- **Task to carry out**
Isolate every line in the data with the string "gravitational" and copy it.

Stored data:
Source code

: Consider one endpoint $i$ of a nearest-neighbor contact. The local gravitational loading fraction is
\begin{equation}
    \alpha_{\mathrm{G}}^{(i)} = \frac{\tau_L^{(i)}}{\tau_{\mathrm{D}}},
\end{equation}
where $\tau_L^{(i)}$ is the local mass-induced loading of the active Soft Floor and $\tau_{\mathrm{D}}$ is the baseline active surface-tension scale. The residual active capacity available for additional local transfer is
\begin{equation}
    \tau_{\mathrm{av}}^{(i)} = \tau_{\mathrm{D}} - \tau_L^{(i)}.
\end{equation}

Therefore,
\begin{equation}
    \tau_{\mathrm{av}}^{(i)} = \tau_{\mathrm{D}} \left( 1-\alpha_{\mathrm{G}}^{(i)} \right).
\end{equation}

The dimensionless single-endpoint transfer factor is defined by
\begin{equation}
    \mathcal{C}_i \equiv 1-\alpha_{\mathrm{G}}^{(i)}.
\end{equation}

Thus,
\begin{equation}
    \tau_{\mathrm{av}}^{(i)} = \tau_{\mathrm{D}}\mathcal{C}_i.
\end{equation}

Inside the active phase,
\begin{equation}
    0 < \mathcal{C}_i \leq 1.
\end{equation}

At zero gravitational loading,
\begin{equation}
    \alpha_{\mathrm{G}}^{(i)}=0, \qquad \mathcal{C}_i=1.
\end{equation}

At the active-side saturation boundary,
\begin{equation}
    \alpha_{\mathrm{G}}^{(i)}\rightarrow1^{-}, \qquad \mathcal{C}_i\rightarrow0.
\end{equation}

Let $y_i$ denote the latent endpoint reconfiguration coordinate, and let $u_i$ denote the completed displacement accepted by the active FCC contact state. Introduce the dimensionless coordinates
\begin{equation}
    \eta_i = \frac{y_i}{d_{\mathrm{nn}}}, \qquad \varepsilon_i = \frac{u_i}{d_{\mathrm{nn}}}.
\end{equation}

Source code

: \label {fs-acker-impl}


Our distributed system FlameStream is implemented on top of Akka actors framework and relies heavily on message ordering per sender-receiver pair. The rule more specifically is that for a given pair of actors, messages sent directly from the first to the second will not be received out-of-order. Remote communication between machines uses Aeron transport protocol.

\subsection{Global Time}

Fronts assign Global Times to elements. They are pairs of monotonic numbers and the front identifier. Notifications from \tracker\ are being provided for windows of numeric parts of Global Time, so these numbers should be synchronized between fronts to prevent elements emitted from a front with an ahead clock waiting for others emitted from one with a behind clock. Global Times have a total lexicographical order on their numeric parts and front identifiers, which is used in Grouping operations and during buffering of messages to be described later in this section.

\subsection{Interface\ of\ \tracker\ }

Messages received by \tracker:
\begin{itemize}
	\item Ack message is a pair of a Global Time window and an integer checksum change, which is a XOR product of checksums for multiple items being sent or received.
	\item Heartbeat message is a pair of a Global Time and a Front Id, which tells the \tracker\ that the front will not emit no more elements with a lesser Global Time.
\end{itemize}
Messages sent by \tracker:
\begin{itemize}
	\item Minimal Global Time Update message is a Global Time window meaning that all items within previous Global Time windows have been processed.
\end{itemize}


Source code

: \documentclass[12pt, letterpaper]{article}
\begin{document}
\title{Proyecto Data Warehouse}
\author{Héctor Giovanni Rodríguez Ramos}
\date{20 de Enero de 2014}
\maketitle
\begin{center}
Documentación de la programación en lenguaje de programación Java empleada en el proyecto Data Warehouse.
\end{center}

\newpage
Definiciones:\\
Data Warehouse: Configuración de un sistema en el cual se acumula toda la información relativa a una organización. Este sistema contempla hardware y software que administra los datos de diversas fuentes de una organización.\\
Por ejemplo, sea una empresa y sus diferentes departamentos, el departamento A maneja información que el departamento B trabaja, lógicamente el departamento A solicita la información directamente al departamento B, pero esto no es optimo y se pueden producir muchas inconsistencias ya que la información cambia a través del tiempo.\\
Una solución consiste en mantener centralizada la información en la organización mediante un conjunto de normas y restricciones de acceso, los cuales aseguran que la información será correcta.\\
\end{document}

- **Answer for this exercise**
: Consider one endpoint $i$ of a nearest-neighbor contact. The local gravitational loading fraction is
At zero gravitational loading,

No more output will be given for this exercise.